四刷 06/2022
Version #1 DP
写了一个bug就是如果当前的i - coin >= 0的时候,还有可能i - coin是不能被组成的值
需要先check是不是Integer.MAX_VALUE
Time O(amount * #coins)
Space O(amount)
Runtime: 37 ms, faster than 36.73% of Java online submissions for Coin Change.

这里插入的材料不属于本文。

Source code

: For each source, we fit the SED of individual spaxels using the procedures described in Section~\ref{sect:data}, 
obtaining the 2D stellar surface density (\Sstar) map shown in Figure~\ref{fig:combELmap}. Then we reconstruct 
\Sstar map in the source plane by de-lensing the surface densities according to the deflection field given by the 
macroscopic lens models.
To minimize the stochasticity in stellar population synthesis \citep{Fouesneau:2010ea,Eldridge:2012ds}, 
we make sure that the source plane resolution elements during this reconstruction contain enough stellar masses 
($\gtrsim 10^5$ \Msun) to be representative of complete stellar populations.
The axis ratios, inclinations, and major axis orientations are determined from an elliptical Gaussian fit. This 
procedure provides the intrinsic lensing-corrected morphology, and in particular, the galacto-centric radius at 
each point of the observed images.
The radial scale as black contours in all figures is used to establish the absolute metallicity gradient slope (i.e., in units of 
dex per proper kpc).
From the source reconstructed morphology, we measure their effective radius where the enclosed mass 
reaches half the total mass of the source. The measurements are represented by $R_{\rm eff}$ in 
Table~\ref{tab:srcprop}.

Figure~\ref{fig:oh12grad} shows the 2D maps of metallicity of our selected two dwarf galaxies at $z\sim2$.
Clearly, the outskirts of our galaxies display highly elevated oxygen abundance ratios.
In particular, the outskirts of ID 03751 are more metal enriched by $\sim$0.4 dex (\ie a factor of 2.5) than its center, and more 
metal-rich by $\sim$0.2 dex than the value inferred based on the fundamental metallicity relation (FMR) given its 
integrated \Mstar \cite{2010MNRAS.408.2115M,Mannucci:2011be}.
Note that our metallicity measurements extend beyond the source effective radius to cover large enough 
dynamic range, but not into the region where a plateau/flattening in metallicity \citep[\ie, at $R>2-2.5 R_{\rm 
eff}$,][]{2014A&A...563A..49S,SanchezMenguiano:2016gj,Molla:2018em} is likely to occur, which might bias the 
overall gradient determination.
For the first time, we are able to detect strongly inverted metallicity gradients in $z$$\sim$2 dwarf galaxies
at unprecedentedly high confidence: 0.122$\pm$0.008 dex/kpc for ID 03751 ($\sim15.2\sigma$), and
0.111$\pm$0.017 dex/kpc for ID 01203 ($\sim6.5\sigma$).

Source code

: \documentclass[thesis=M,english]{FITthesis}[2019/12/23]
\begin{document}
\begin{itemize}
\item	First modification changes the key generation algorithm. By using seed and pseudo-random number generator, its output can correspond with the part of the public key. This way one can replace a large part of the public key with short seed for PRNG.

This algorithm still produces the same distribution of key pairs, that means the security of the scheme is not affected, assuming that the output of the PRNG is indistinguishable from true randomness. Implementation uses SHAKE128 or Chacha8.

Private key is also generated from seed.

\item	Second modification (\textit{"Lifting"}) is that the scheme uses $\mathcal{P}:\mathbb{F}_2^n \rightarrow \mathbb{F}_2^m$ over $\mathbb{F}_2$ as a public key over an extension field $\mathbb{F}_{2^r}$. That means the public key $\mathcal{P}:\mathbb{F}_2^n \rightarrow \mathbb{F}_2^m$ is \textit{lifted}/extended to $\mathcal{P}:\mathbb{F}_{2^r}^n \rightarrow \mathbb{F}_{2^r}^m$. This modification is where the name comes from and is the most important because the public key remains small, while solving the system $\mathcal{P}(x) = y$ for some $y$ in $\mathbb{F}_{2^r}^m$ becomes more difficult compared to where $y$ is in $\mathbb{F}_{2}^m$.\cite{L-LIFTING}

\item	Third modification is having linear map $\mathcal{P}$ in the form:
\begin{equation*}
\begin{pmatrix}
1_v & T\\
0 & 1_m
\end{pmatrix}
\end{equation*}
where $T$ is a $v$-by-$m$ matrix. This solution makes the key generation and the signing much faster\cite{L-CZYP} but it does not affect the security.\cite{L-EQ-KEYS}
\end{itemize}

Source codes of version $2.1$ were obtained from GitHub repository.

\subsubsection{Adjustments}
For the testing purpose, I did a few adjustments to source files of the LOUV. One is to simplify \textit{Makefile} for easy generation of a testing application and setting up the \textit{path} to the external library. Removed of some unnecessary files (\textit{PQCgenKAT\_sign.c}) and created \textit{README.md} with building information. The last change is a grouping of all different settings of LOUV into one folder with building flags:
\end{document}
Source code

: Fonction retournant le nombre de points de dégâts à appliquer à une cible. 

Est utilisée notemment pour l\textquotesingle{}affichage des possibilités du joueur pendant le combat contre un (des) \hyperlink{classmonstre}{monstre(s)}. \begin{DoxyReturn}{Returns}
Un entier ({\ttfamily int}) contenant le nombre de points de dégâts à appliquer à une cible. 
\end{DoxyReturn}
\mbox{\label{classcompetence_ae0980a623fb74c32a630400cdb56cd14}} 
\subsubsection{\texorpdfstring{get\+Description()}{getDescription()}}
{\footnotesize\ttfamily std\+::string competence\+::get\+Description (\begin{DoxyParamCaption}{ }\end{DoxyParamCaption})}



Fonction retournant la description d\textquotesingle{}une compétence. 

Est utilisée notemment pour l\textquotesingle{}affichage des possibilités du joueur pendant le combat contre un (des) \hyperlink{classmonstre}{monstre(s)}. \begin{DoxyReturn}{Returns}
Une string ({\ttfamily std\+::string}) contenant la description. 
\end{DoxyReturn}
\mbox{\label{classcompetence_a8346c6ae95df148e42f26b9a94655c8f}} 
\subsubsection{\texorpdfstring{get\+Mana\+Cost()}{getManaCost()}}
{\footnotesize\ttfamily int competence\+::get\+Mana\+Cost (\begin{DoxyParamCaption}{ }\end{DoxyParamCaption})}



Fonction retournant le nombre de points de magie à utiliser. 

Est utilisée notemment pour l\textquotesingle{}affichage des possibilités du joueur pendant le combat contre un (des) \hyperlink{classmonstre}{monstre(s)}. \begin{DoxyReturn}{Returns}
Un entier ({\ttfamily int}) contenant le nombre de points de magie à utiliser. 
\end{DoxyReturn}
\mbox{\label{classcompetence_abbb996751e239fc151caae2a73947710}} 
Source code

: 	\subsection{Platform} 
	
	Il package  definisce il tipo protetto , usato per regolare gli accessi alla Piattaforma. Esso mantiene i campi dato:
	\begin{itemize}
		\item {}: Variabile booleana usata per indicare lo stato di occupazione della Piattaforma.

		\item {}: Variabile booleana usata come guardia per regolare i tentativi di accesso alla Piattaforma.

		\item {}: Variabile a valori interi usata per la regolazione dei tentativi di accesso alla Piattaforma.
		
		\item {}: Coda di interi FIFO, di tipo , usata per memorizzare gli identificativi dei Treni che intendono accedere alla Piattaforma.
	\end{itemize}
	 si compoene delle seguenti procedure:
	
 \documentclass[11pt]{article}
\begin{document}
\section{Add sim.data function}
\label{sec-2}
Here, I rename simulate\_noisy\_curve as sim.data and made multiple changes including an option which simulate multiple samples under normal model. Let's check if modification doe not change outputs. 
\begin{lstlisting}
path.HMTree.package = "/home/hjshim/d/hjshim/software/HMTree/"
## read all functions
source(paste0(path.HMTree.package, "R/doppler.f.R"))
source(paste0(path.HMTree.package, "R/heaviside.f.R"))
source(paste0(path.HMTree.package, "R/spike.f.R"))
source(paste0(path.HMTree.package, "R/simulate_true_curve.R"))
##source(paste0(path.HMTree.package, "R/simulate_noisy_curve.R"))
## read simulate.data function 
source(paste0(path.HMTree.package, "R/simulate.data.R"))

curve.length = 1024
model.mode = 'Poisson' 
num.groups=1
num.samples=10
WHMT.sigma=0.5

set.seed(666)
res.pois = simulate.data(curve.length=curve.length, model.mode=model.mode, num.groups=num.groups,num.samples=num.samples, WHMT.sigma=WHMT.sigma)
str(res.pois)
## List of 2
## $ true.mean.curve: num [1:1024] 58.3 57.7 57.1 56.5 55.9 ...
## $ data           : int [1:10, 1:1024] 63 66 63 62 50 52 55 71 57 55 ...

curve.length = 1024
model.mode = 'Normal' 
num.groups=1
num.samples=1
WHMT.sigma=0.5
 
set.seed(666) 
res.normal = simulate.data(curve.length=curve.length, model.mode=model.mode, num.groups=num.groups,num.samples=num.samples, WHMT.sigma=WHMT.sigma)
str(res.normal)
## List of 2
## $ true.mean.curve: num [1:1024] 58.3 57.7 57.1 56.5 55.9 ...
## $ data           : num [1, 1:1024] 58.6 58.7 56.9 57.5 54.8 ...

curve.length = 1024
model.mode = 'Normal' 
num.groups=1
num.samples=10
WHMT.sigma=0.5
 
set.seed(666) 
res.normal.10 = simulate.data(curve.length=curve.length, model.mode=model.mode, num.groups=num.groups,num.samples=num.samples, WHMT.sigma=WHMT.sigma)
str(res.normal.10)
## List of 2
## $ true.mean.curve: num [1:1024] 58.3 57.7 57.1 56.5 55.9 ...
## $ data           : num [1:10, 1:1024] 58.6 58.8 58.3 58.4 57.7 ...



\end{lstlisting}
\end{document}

Memory Usage: 44.8 MB, less than 72.04% of Java online submissions for Coin Change.
class Solution {
public int coinChange(int[] coins, int amount) {
int[] dp = new int[amount + 1];
Arrays.sort(coins);
for (int i = 1; i <= amount; i++) {
dp[i] = Integer.MAX_VALUE;
for (int coin : coins) {
if (coin > i) {
break;
}
if (dp[i - coin] == Integer.MAX_VALUE) {
continue;
}
dp[i] = Math.min(dp[i], 1 + dp[i - coin]);
}
}
return dp[amount] == Integer.MAX_VALUE ? -1 : dp[amount];
}
}
三刷
上来直接想到dfs了,看答案清一色的dp“Then we observed that this algorithm may compute coinChange of same amount for many times, which are kind of duplicate, if we can store "amount->fewest_coin_count" into hashtble, then we don't need to recompute again. Actually, this is DP (dynamic programming), aka. Memorization. So the final solution is to add hashtbl implementation to the previous solution and problem solved, this is of upper time complexity O(n^c), which is polynomial”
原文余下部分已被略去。